Running the full length of the peninsula for the 25th time in the race’s 56-year history, this year’s 1000 started in in La Paz, Baja California. For the first time in the race’s history, the course ran from south to north, ending in Ensenada. Encompassing 1,311 miles, this race was also the second longest in the history of the event.
The course embodied all that desert racing typically offers, straight dirt passes, coastline stretches, rocky climbs and washes, some of which had seen a radical transitioned since Hurricane Norma rocked the southern end of the peninsula earlier this year. Even though this marked the second longest 1000 in the race’s history, the times seen were relatively fast given the smoother terrain.

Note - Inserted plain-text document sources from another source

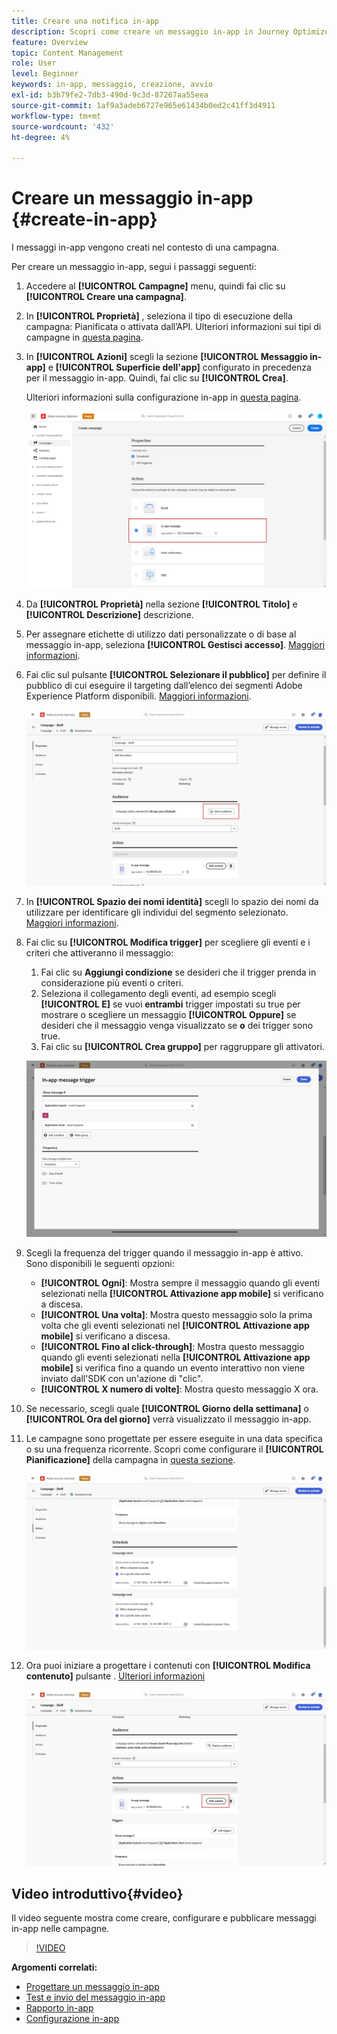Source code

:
 ```yaml
---
title: Creare una notifica in-app
description: Scopri come creare un messaggio in-app in Journey Optimizer
feature: Overview
topic: Content Management
role: User
level: Beginner
keywords: in-app, messaggio, creazione, avvio
exl-id: b3b79fe2-7db3-490d-9c3d-87267aa55eea
source-git-commit: 1af9a3adeb6727e965e61434b0ed2c41ff3d4911
workflow-type: tm+mt
source-wordcount: '432'
ht-degree: 4%

---
```


# Creare un messaggio in-app {#create-in-app}

I messaggi in-app vengono creati nel contesto di una campagna.

Per creare un messaggio in-app, segui i passaggi seguenti:

1. Accedere al **[!UICONTROL Campagne]** menu, quindi fai clic su **[!UICONTROL Creare una campagna]**.

1. In **[!UICONTROL Proprietà]** , seleziona il tipo di esecuzione della campagna: Pianificata o attivata dall’API. Ulteriori informazioni sui tipi di campagne in [questa pagina](../campaigns/create-campaign.md#campaigntype).

1. In **[!UICONTROL Azioni]** scegli la sezione **[!UICONTROL Messaggio in-app]** e **[!UICONTROL Superficie dell&#39;app]** configurato in precedenza per il messaggio in-app. Quindi, fai clic su **[!UICONTROL Crea]**.

   Ulteriori informazioni sulla configurazione in-app in [questa pagina](inapp-configuration.md).

   ![](assets/in_app_create_1.png)

1. Da **[!UICONTROL Proprietà]** nella sezione **[!UICONTROL Titolo]** e **[!UICONTROL Descrizione]** descrizione.

1. Per assegnare etichette di utilizzo dati personalizzate o di base al messaggio in-app, seleziona **[!UICONTROL Gestisci accesso]**. [Maggiori informazioni](../administration/object-based-access.md).

1. Fai clic sul pulsante **[!UICONTROL Selezionare il pubblico]** per definire il pubblico di cui eseguire il targeting dall’elenco dei segmenti Adobe Experience Platform disponibili. [Maggiori informazioni](../segment/about-segments.md).

   ![](assets/in_app_create_2.png)

1. In **[!UICONTROL Spazio dei nomi identità]** scegli lo spazio dei nomi da utilizzare per identificare gli individui del segmento selezionato. [Maggiori informazioni](../event/about-creating.md#select-the-namespace).

1. Fai clic su **[!UICONTROL Modifica trigger]** per scegliere gli eventi e i criteri che attiveranno il messaggio:

   1. Fai clic su **Aggiungi condizione** se desideri che il trigger prenda in considerazione più eventi o criteri.
   1. Seleziona il collegamento degli eventi, ad esempio scegli **[!UICONTROL E]** se vuoi **entrambi** trigger impostati su true per mostrare o scegliere un messaggio **[!UICONTROL Oppure]** se desideri che il messaggio venga visualizzato se **o** dei trigger sono true.
   1. Fai clic su **[!UICONTROL Crea gruppo]** per raggruppare gli attivatori.

   ![](assets/in_app_create_3.png)

1. Scegli la frequenza del trigger quando il messaggio in-app è attivo. Sono disponibili le seguenti opzioni:

   * **[!UICONTROL Ogni]**: Mostra sempre il messaggio quando gli eventi selezionati nella **[!UICONTROL Attivazione app mobile]** si verificano a discesa.
   * **[!UICONTROL Una volta]**: Mostra questo messaggio solo la prima volta che gli eventi selezionati nel **[!UICONTROL Attivazione app mobile]** si verificano a discesa.
   * **[!UICONTROL Fino al click-through]**: Mostra questo messaggio quando gli eventi selezionati nella **[!UICONTROL Attivazione app mobile]** si verifica fino a quando un evento interattivo non viene inviato dall&#39;SDK con un&#39;azione di &quot;clic&quot;.
   * **[!UICONTROL X numero di volte]**: Mostra questo messaggio X ora.

1. Se necessario, scegli quale **[!UICONTROL Giorno della settimana]** o **[!UICONTROL Ora del giorno]** verrà visualizzato il messaggio in-app.

1. Le campagne sono progettate per essere eseguite in una data specifica o su una frequenza ricorrente. Scopri come configurare il **[!UICONTROL Pianificazione]** della campagna in [questa sezione](../campaigns/create-campaign.md#schedule).

   ![](assets/in-app-schedule.png)

1. Ora puoi iniziare a progettare i contenuti con **[!UICONTROL Modifica contenuto]** pulsante . [Ulteriori informazioni](design-in-app.md)

   ![](assets/in_app_create_4.png)


## Video introduttivo{#video}

Il video seguente mostra come creare, configurare e pubblicare messaggi in-app nelle campagne.

>[!VIDEO](https://video.tv.adobe.com/v/3410430?quality=12&learn=on)


**Argomenti correlati:**

* [Progettare un messaggio in-app](design-in-app.md)
* [Test e invio del messaggio in-app](send-in-app.md)
* [Rapporto in-app](../reports/campaign-global-report.md#inapp-report)
* [Configurazione in-app](inapp-configuration.md)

Check out Bryce, Andy and Tavo pre-running the course:
Teamed up with drivers Andy McMillin and Gustavo “Tavo” Vildosola, Menzies took the the first 525 miles of the race. He then handed off the Mason AWD Ford Raptor Trophy truck over to Red Bull teammate McMillin for the next 400 miles. McMillin then handed the reigns off to hometown hero Vildosola, who drove the remaining 385 miles to the finish in Ensenada.
The trio finished the SCORE Baja 1000 in 22 hours, 35 minutes and 33 seconds, taking the checkered flag. Menzies earned the official win as the registered race entrant and is only the 10th racer to earn a SCORE Baja Triple Crown, having won the San Felipe 250, Baja 500 and Baja 1000. Menzies also took home the SCORE season championship.
“It took me over 10 years to win the SCORE Baja 1000. To win the second-longest SCORE race in history feels pretty special.”